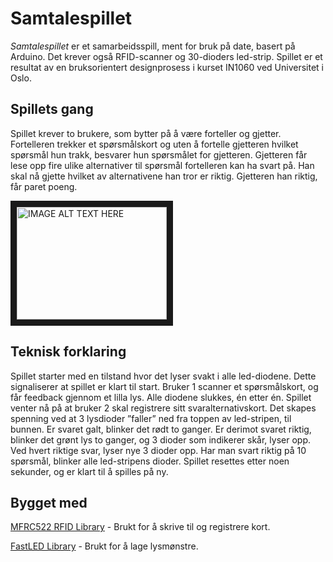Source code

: # Samtalespillet

_Samtalespillet_ er et samarbeidsspill, ment for bruk på date, basert på Arduino. Det krever også RFID-scanner og 30-dioders led-strip. Spillet er et resultat av en bruksorientert designprosess i kurset IN1060 ved Universitet i Oslo.

## Spillets gang
Spillet krever to brukere, som bytter på å være forteller og gjetter. Fortelleren trekker et spørsmålskort og uten å fortelle gjetteren hvilket spørsmål hun trakk, besvarer hun spørsmålet for gjetteren. Gjetteren får lese opp fire ulike alternativer til spørsmål fortelleren kan ha svart på. Han skal nå gjette hvilket av alternativene han tror er riktig. Gjetteren han riktig, får paret poeng. 

<a href="http://www.youtube.com/watch?feature=player_embedded&v=ZsK7fe7rNL0
" target="_blank"><img src="http://img.youtube.com/vi/ZsK7fe7rNL0/0.jpg" 
alt="IMAGE ALT TEXT HERE" width="240" height="180" border="10" /></a>

## Teknisk forklaring
Spillet starter med en tilstand hvor det lyser svakt i alle led-diodene. Dette signaliserer at spillet er klart til start. Bruker 1 scanner et spørsmålskort, og får feedback gjennom et lilla lys. Alle diodene slukkes, én etter én. Spillet venter nå på at bruker 2 skal registrere sitt svaralternativskort. Det skapes spenning ved at 3 lysdioder ”faller” ned fra toppen av led-stripen, til bunnen. Er svaret galt, blinker det rødt to ganger. Er derimot svaret riktig, blinker det grønt lys to ganger, og 3 dioder som indikerer skår, lyser opp. Ved hvert riktige svar, lyser nye 3 dioder opp. Har man svart riktig på 10 spørsmål, blinker alle led-stripens dioder. Spillet resettes etter noen sekunder, og er klart til å spilles på ny.

## Bygget med
[MFRC522 RFID Library](https://github.com/miguelbalboa/rfid) - Brukt for å skrive til og registrere kort.

[FastLED Library](https://github.com/FastLED/FastLED) - Brukt for å lage lysmønstre.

============

■ WHAT IS REQUIRED
Would you mind repeating the records above exactly, without the pictures?

■ EXERCISE RESULT
Source code

: # Samtalespillet

_Samtalespillet_ er et samarbeidsspill, ment for bruk på date, basert på Arduino. Det krever også RFID-scanner og 30-dioders led-strip. Spillet er et resultat av en bruksorientert designprosess i kurset IN1060 ved Universitet i Oslo.

## Spillets gang
Spillet krever to brukere, som bytter på å være forteller og gjetter. Fortelleren trekker et spørsmålskort og uten å fortelle gjetteren hvilket spørsmål hun trakk, besvarer hun spørsmålet for gjetteren. Gjetteren får lese opp fire ulike alternativer til spørsmål fortelleren kan ha svart på. Han skal nå gjette hvilket av alternativene han tror er riktig. Gjetteren han riktig, får paret poeng. 

<a href="http://www.youtube.com/watch?feature=player_embedded&v=ZsK7fe7rNL0
" target="_blank"><img src="http://img.youtube.com/vi/ZsK7fe7rNL0/0.jpg" 
alt="IMAGE ALT TEXT HERE" width="240" height="180" border="10" /></a>

## Teknisk forklaring
Spillet starter med en tilstand hvor det lyser svakt i alle led-diodene. Dette signaliserer at spillet er klart til start. Bruker 1 scanner et spørsmålskort, og får feedback gjennom et lilla lys. Alle diodene slukkes, én etter én. Spillet venter nå på at bruker 2 skal registrere sitt svaralternativskort. Det skapes spenning ved at 3 lysdioder ”faller” ned fra toppen av led-stripen, til bunnen. Er svaret galt, blinker det rødt to ganger. Er derimot svaret riktig, blinker det grønt lys to ganger, og 3 dioder som indikerer skår, lyser opp. Ved hvert riktige svar, lyser nye 3 dioder opp. Har man svart riktig på 10 spørsmål, blinker alle led-stripens dioder. Spillet resettes etter noen sekunder, og er klart til å spilles på ny.

## Bygget med
[MFRC522 RFID Library](https://github.com/miguelbalboa/rfid) - Brukt for å skrive til og registrere kort.

[FastLED Library](https://github.com/FastLED/FastLED) - Brukt for å lage lysmønstre.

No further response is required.